Maroc – Canada : un duel tactique aux allures de partie d’échecs

Le huitième de finale de la Coupe du Monde 2026 entre le Maroc et le Canada ne sera pas seulement un affrontement entre deux sélections ambitieuses. Il opposera également deux visions du football, incarnées par les sélectionneurs Mohamed Ouahbi et Jesse Marsch.

Depuis sa prise de fonction à la tête des Lions de l’Atlas, Mohamed Ouahbi s’est attaché à bâtir une identité de jeu basée sur la maîtrise du ballon et le contrôle du rythme de la rencontre .

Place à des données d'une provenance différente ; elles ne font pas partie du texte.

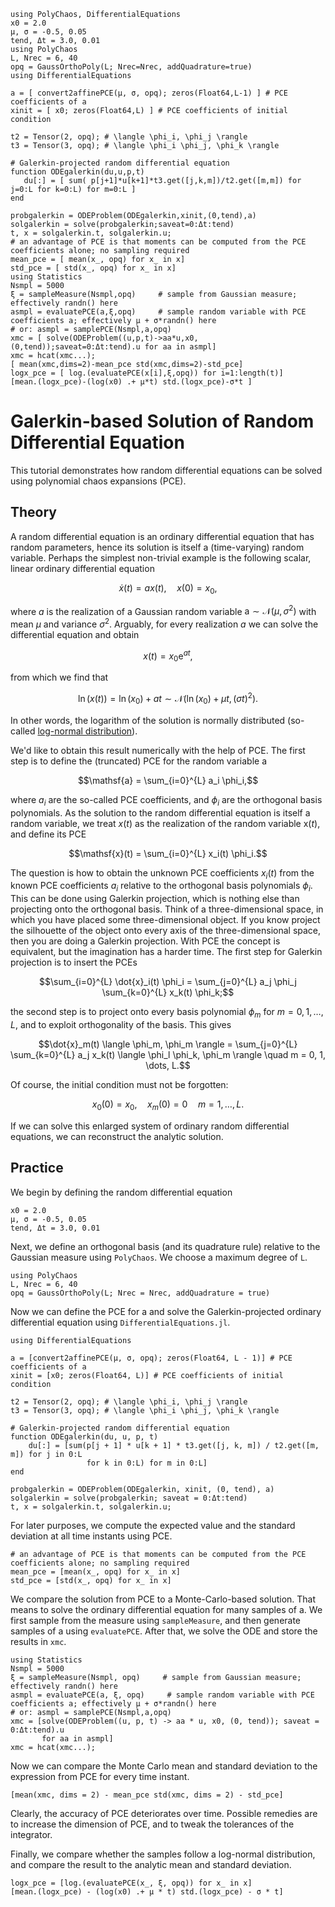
 ```@setup mysetup
using PolyChaos, DifferentialEquations
x0 = 2.0
μ, σ = -0.5, 0.05
tend, Δt = 3.0, 0.01
using PolyChaos
L, Nrec = 6, 40
opq = GaussOrthoPoly(L; Nrec=Nrec, addQuadrature=true)
using DifferentialEquations

a = [ convert2affinePCE(μ, σ, opq); zeros(Float64,L-1) ] # PCE coefficients of a
xinit = [ x0; zeros(Float64,L) ] # PCE coefficients of initial condition

t2 = Tensor(2, opq); # \langle \phi_i, \phi_j \rangle
t3 = Tensor(3, opq); # \langle \phi_i \phi_j, \phi_k \rangle

# Galerkin-projected random differential equation
function ODEgalerkin(du,u,p,t)
   du[:] = [ sum( p[j+1]*u[k+1]*t3.get([j,k,m])/t2.get([m,m]) for j=0:L for k=0:L) for m=0:L ]
end

probgalerkin = ODEProblem(ODEgalerkin,xinit,(0,tend),a)
solgalerkin = solve(probgalerkin;saveat=0:Δt:tend)
t, x = solgalerkin.t, solgalerkin.u;
# an advantage of PCE is that moments can be computed from the PCE coefficients alone; no sampling required
mean_pce = [ mean(x_, opq) for x_ in x]  
std_pce = [ std(x_, opq) for x_ in x]
using Statistics
Nsmpl = 5000
ξ = sampleMeasure(Nsmpl,opq)     # sample from Gaussian measure; effectively randn() here    
asmpl = evaluatePCE(a,ξ,opq)     # sample random variable with PCE coefficients a; effectively μ + σ*randn() here
# or: asmpl = samplePCE(Nsmpl,a,opq)
xmc = [ solve(ODEProblem((u,p,t)->aa*u,x0,(0,tend));saveat=0:Δt:tend).u for aa in asmpl]
xmc = hcat(xmc...);
[ mean(xmc,dims=2)-mean_pce std(xmc,dims=2)-std_pce]
logx_pce = [ log.(evaluatePCE(x[i],ξ,opq)) for i=1:length(t)]
[mean.(logx_pce)-(log(x0) .+ μ*t) std.(logx_pce)-σ*t ]
```

# Galerkin-based Solution of Random Differential Equation

This tutorial demonstrates how random differential equations can be solved using polynomial chaos expansions (PCE).

## Theory

A random differential equation is an ordinary differential equation that has random parameters, hence its solution is itself a (time-varying) random variable.
Perhaps the simplest non-trivial example is the following scalar, linear ordinary differential equation

```math
\dot{x}(t) = a x(t), \quad x(0) = x_{0},
```

where $a$ is the realization of a Gaussian random variable $\mathsf{a} \sim \mathcal{N}(\mu, \sigma^2)$ with mean $\mu$ and variance $\sigma^2$.
Arguably, for every realization $a$ we can solve the differential equation and obtain

```math
x(t) = x_0 \mathrm{e}^{a t},
```

from which we find that

```math
\ln (x(t)) = \ln (x_0) + at \sim \mathcal{N}(\ln(x_0) + \mu t, (\sigma t)^2).
```

In other words, the logarithm of the solution is normally distributed (so-called [log-normal distribution](https://en.wikipedia.org/wiki/Log-normal_distribution)).

We'd like to obtain this result numerically with the help of PCE.
The first step is to define the (truncated) PCE for the random variable $\mathsf{a}$

```math
\mathsf{a} = \sum_{i=0}^{L} a_i \phi_i,
```

where $a_i$ are the so-called PCE coefficients, and $\phi_i$ are the orthogonal basis polynomials.
As the solution to the random differential equation is itself a random variable, we treat $x(t)$ as the realization of the random variable $\mathsf{x}(t)$, and define its PCE

```math
\mathsf{x}(t) = \sum_{i=0}^{L} x_i(t) \phi_i.
```

The question is how to obtain the unknown PCE coefficients $x_i(t)$ from the known PCE coefficients $a_i$ relative to the orthogonal basis polynomials $\phi_i$.
This can be done using Galerkin projection, which is nothing else than projecting onto the orthogonal basis.
Think of a three-dimensional space, in which you have placed some three-dimensional object.
If you know project the silhouette of the object onto every axis of the three-dimensional space, then you are doing a Galerkin projection.
With PCE the concept is equivalent, but the imagination has a harder time.
The first step for Galerkin projection is to insert the PCEs

```math
\sum_{i=0}^{L} \dot{x}_i(t) \phi_i = \sum_{j=0}^{L} a_j \phi_j \sum_{k=0}^{L} x_k(t) \phi_k;
```

the second step is to project onto every basis polynomial $\phi_m$ for $m = 0, 1, \dots, L$, and to exploit orthogonality of the basis.
This gives

```math
\dot{x}_m(t) \langle \phi_m, \phi_m \rangle = \sum_{j=0}^{L} \sum_{k=0}^{L} a_j x_k(t) \langle \phi_l \phi_k, \phi_m \rangle \quad m = 0, 1, \dots, L.
```

Of course, the initial condition must not be forgotten:

```math
x_0(0) = x_0, \quad x_m(0) = 0 \quad m = 1, \dots, L.
```

If we can solve this enlarged system of ordinary random differential equations, we can reconstruct the analytic solution.

## Practice

We begin by defining the random differential equation

```@example mysetup
x0 = 2.0
μ, σ = -0.5, 0.05
tend, Δt = 3.0, 0.01
```

Next, we define an orthogonal basis (and its quadrature rule) relative to the Gaussian measure using `PolyChaos`.
We choose a maximum degree of `L`.

```@example mysetup
using PolyChaos
L, Nrec = 6, 40
opq = GaussOrthoPoly(L; Nrec = Nrec, addQuadrature = true)
```

Now we can define the PCE for $\mathsf{a}$ and solve the Galerkin-projected ordinary differential equation using `DifferentialEquations.jl`.

```@example mysetup
using DifferentialEquations

a = [convert2affinePCE(μ, σ, opq); zeros(Float64, L - 1)] # PCE coefficients of a
xinit = [x0; zeros(Float64, L)] # PCE coefficients of initial condition

t2 = Tensor(2, opq); # \langle \phi_i, \phi_j \rangle
t3 = Tensor(3, opq); # \langle \phi_i \phi_j, \phi_k \rangle

# Galerkin-projected random differential equation
function ODEgalerkin(du, u, p, t)
    du[:] = [sum(p[j + 1] * u[k + 1] * t3.get([j, k, m]) / t2.get([m, m]) for j in 0:L
                 for k in 0:L) for m in 0:L]
end

probgalerkin = ODEProblem(ODEgalerkin, xinit, (0, tend), a)
solgalerkin = solve(probgalerkin; saveat = 0:Δt:tend)
t, x = solgalerkin.t, solgalerkin.u;
```

For later purposes, we compute the expected value and the standard deviation at all time instants using PCE.

```@example mysetup
# an advantage of PCE is that moments can be computed from the PCE coefficients alone; no sampling required
mean_pce = [mean(x_, opq) for x_ in x]
std_pce = [std(x_, opq) for x_ in x]
```

We compare the solution from PCE to a Monte-Carlo-based solution.
That means to solve the ordinary differential equation for many samples of $\mathsf{a}$.
We first sample from the measure using `sampleMeasure`, and then generate samples of $\mathsf{a}$ using `evaluatePCE`.
After that, we solve the ODE and store the results in `xmc`.

```@example mysetup
using Statistics
Nsmpl = 5000
ξ = sampleMeasure(Nsmpl, opq)     # sample from Gaussian measure; effectively randn() here    
asmpl = evaluatePCE(a, ξ, opq)     # sample random variable with PCE coefficients a; effectively μ + σ*randn() here
# or: asmpl = samplePCE(Nsmpl,a,opq)
xmc = [solve(ODEProblem((u, p, t) -> aa * u, x0, (0, tend)); saveat = 0:Δt:tend).u
       for aa in asmpl]
xmc = hcat(xmc...);
```

Now we can compare the Monte Carlo mean and standard deviation to the expression from PCE for every time instant.

```@example mysetup
[mean(xmc, dims = 2) - mean_pce std(xmc, dims = 2) - std_pce]
```

Clearly, the accuracy of PCE deteriorates over time.
Possible remedies are to increase the dimension of PCE, and to tweak the tolerances of the integrator.

Finally, we compare whether the samples follow a log-normal distribution, and compare the result to the analytic mean and standard deviation.

```@example mysetup
logx_pce = [log.(evaluatePCE(x_, ξ, opq)) for x_ in x]
[mean.(logx_pce) - (log(x0) .+ μ * t) std.(logx_pce) - σ * t]
```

Fidèle à son parcours de formateur, le technicien marocain privilégie un football où son équipe impose son style plutôt que de subir celui de l’adversaire, tout en offrant une grande liberté de mouvement à ses joueurs entre les lignes.

Cette philosophie s’est pleinement exprimée tout au long du parcours du Maroc dans ce Mondial. Les Lions de l’Atlas ont tenu tête au Brésil avant de battre l’Écosse et Haïti, puis de livrer une prestation de haut niveau face aux Pays-Bas, un match au cours duquel ils ont longtemps dicté le tempo avant de décrocher leur qualification aux tirs au but.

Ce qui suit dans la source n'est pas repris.